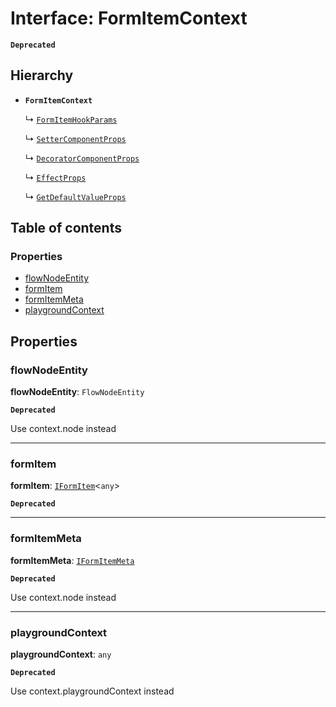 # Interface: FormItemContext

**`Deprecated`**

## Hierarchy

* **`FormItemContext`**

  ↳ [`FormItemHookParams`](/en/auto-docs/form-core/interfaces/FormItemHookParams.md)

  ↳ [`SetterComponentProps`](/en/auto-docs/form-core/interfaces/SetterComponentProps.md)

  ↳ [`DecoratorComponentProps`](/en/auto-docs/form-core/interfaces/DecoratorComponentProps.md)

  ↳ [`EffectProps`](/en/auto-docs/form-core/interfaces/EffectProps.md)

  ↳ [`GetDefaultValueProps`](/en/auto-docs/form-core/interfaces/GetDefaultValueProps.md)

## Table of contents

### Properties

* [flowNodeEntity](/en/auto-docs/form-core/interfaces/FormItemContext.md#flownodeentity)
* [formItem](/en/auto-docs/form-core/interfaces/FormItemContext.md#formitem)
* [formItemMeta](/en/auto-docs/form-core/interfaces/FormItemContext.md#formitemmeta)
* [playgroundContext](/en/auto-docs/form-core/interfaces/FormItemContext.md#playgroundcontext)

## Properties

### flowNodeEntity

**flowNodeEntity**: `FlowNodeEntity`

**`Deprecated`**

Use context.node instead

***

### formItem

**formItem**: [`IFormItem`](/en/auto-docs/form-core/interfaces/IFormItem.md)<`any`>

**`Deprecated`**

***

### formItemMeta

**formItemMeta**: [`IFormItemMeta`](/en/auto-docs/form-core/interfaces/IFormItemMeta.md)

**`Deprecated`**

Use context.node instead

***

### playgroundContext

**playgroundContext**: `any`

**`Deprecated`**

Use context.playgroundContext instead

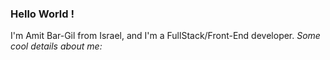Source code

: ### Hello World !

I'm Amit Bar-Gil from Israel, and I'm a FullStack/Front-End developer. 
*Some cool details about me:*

★ ★ ★ ★ ★ ★ ★

Task: Which lines of the data hold the string "formItemMeta"? Return each of them.

Output for this task:
* [formItemMeta](/en/auto-docs/form-core/interfaces/FormItemContext.md#formitemmeta)
### formItemMeta
**formItemMeta**: [`IFormItemMeta`](/en/auto-docs/form-core/interfaces/IFormItemMeta.md)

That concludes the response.